I am trying to implement some incremental models to decrease BQ processing cost of some of our more expensive models. I am finding that the incremental versions are running faster, but actually processing more. What am I missing here? Worth noting these models consist of many CTEs. The source tables are partitioned. I am using a bit of code that I know works in other models and processes significantly less than just building the table. The only difference is that in those models the source table is also clustered.
{{
config(
materialized='incremental',
unique_key='id',
partition_by={
"field": "_last_updated",
"data_type": "timestamp",
"granularity": "day"
},
require_partition_filter = false
)
}}
{% set maxDays = var('maxDays') %}
{% set timestampField = '_last_updated' %}
{% set latestTimestamp = calc_latest_timestamp(maxDays, timestampField) %}
with stg_table as (
select
*
from {{ref('stg_table')}}
{% if is_incremental() %}
where _last_updated > "{{latestTimestamp}}"
{% endif %}
),
##an example of the run
(venv) dbt_test@Jesss-MBP-2 scoir-dbt % DBT_SDLC_LEVEL=prod dbt run --models dv_incremental_test dv_table
13:19:15 Running with dbt=1.5.3
13:19:15 Registered adapter: bigquery=1.5.3
13:19:16 Found 610 models, 1136 tests, 0 snapshots, 0 analyses, 576 macros, 0 operations, 0 seed files, 80 sources, 0 exposures, 0 metrics, 0 groups
13:19:16
13:19:17 Concurrency: 1 threads (target='dev')
13:19:17
13:19:17 1 of 2 START sql table model dbt_test.dv_table ................. [RUN]
13:20:05 1 of 2 OK created sql table model dbt_test.dv_table ............ [CREATE TABLE (21.5m rows, 6.3 GiB processed) in 47.93s]
13:20:05 2 of 2 START sql incremental model dbt_test.dv_incremental_test [RUN]

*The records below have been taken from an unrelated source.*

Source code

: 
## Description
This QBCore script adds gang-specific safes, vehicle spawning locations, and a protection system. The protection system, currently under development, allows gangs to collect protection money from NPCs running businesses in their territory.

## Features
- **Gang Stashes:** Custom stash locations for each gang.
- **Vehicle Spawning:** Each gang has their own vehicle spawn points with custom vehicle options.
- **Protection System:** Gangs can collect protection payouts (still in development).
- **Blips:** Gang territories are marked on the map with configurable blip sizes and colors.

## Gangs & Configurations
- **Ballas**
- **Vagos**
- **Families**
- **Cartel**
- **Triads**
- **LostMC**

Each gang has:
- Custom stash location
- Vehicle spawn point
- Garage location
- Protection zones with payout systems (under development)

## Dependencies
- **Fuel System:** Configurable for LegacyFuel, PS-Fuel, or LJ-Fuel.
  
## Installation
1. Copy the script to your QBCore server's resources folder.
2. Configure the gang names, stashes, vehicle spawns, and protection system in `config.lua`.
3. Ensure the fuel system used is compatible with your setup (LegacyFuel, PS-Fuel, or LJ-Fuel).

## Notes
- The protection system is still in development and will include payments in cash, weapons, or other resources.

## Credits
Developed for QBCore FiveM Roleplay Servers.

13:20:48 2 of 2 OK created sql incremental model dbt_test.dv_incremental_test [MERGE (36.7k rows, 14.4 GiB processed) in 43.14s]
13:20:48
13:20:48 Finished running 1 table model, 1 incremental model in 0 hours 1 minutes and 32.23 seconds (92.23s).
13:20:49
13:20:49 Completed successfully
13:20:49
13:20:49 Done. PASS=2 WARN=0 ERROR=0 SKIP=0 TOTAL=2
A couple of suggestions I use:
• To save costs you need to filter both the source data (as you do) and the target table (if possible). A merge with a (unique_key config) needs to scan the entire target table to look for matches. There a 2 ways to help with this:
- Cluster your target table on the unique_key column i.e. <https://discourse.getdbt.com/t/benchmarking-incremental-strategies-on-bigquery/981|clustered merges> to enable block pruning
- Use the <Incremental models | dbt Developer Hub predicates> config to filter your target table so that not all of its history needs to be scanned (if possible)
Note: @Johann De Wet
originally posted this reply in Slack. It might not have transferred perfectly.
1 Like
I see the hyperlinks does not display too well on discourse fro slack. These are the concepts I refer to:
• Clustered merges - https://discourse.getdbt.com/t/benchmarking-incremental-strategies-on-bigquery/981|clustered
• Incremental predicates - https://docs.getdbt.com/docs/build/incremental-models#about-incremental_predicates
Note: @Johann De Wet
originally posted this reply in Slack. It might not have transferred perfectly.
Thanks for the response! I found the incremental predicate lowers the cost a ton, but I think that limiting the scan of the target table leads to some records not getting properly updated. For example - I added the following:
incremental_predicates = [
"DBT_INTERNAL_DEST._last_updated > timestamp_ADD(current_timestamp(), interval -4 hour)"
],
If I am understanding correctly, this will only scan the target table for the past 4 hours of _last_updated
but if there are records older than that the updates won’t be merged? Am I understanding this properly?
Yes, that is absolutely correct. We tend to use a big enough filter to ensure we get 99.9% of the changes.
In our case the models are meant for analytics (as opposed to operational requirements) so we can live with this level of accuracy given the cost we save in processing. For you it might be different and require 100% accuracy in which case the incremental predicate may not be an option
Note: @Johann De Wet
originally posted this reply in Slack. It might not have transferred perfectly.
In fact, to be a more specific, in your example if there are records older than 4 hours the merge will see updates of them as “new” values and add them resulting in a duplicate.
If you know the data will not change after a certain amount of time that’s ideal to use in the filter. Even a filter over a large timespan (e.g. months/years) can still save A LOT of processing over having to scan the entire table which will just lead to ever decreasing performance and increasing costs i.e. not scalable
Note: @Johann De Wet
originally posted this reply in Slack. It might not have transferred perfectly.